(Beginning of DATA EXTRACTS)

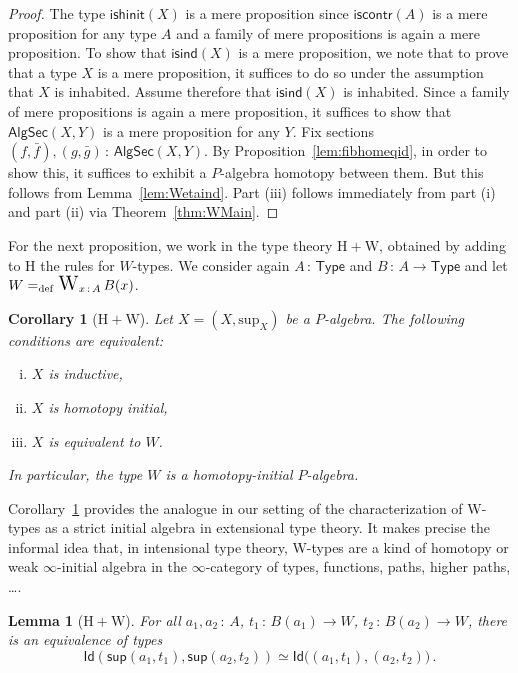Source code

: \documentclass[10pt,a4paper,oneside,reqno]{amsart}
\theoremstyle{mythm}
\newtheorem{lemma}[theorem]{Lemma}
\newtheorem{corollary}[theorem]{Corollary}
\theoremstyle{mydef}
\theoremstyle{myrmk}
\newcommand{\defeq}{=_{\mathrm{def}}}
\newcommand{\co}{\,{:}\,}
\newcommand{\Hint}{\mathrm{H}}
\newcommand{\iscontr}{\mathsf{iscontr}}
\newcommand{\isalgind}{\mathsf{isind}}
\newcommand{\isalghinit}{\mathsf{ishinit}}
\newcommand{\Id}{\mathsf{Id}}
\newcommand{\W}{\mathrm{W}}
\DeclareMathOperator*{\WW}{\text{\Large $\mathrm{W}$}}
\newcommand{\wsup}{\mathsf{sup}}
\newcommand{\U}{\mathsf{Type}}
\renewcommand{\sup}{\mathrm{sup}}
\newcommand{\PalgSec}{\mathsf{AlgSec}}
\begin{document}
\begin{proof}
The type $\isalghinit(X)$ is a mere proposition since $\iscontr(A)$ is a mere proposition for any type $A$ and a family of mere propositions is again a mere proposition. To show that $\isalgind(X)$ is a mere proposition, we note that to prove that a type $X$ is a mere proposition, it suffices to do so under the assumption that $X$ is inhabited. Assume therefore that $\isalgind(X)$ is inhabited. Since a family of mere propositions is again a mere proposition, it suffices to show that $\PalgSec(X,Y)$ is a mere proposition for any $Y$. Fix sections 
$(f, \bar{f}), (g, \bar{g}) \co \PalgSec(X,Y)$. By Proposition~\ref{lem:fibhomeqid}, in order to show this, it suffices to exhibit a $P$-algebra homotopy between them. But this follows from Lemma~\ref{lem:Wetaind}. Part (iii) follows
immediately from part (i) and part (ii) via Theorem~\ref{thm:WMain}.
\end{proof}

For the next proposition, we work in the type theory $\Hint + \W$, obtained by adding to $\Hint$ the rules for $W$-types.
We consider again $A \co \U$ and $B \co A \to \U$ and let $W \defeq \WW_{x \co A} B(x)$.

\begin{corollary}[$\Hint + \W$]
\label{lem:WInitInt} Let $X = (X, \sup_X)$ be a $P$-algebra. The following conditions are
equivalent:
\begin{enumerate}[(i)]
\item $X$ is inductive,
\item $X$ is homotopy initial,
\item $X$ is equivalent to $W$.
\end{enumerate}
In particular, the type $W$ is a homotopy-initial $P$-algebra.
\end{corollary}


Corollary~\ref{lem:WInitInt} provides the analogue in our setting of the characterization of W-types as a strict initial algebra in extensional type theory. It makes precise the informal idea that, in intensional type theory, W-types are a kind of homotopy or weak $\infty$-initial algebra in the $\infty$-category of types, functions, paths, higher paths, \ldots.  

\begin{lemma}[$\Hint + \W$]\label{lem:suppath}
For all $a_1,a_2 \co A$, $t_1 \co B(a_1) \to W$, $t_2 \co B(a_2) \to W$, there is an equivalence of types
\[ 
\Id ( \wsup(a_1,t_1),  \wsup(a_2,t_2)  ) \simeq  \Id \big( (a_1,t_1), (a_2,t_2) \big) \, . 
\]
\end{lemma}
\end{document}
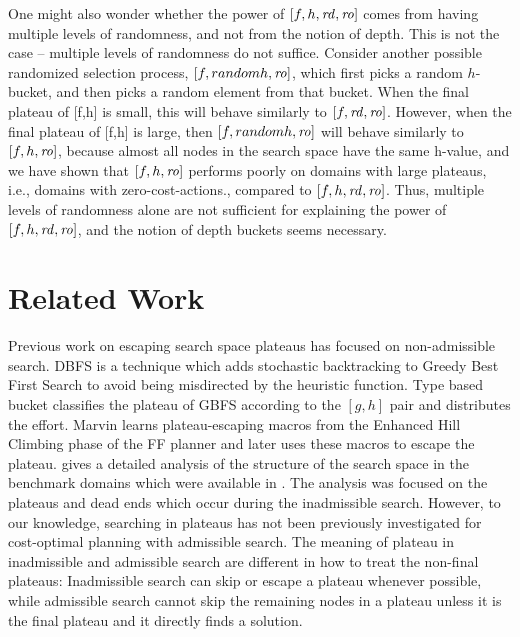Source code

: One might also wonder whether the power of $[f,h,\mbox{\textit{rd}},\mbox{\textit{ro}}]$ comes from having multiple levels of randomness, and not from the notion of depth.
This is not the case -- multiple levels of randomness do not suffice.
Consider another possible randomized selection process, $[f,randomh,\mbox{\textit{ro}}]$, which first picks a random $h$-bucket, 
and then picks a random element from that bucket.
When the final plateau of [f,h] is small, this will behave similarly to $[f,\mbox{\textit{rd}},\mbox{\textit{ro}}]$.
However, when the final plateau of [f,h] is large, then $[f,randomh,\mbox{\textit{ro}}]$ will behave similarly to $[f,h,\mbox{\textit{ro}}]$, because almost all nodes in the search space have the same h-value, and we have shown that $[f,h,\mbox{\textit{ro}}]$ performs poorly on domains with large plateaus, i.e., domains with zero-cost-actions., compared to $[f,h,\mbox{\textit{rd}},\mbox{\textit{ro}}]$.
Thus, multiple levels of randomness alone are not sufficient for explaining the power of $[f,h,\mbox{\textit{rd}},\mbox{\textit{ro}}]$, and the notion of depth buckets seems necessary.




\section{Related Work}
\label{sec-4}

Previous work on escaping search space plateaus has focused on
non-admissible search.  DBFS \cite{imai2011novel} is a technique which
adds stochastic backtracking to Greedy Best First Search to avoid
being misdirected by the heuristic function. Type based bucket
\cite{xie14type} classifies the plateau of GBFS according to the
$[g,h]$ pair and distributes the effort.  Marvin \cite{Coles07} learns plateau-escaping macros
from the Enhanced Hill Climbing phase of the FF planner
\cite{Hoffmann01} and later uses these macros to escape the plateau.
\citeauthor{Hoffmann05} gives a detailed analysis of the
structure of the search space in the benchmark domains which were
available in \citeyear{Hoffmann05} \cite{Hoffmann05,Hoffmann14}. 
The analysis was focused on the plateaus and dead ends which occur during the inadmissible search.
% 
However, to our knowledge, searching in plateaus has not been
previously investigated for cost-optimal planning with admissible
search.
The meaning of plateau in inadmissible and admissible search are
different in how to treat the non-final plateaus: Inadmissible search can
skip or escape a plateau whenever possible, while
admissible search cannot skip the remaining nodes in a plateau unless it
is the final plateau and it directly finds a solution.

(End of DATA EXTRACTS)

Word for word, retype the lines in the entries above that run from the one with "For all $a_1,a_2" through the one with "and then picks". Both ends count; pictures do not.

For all $a_1,a_2 \co A$, $t_1 \co B(a_1) \to W$, $t_2 \co B(a_2) \to W$, there is an equivalence of types
\[ 
\Id ( \wsup(a_1,t_1),  \wsup(a_2,t_2)  ) \simeq  \Id \big( (a_1,t_1), (a_2,t_2) \big) \, . 
\]
\end{lemma}
\end{document}
Source code

: One might also wonder whether the power of $[f,h,\mbox{\textit{rd}},\mbox{\textit{ro}}]$ comes from having multiple levels of randomness, and not from the notion of depth.
This is not the case -- multiple levels of randomness do not suffice.
Consider another possible randomized selection process, $[f,randomh,\mbox{\textit{ro}}]$, which first picks a random $h$-bucket, 
and then picks a random element from that bucket.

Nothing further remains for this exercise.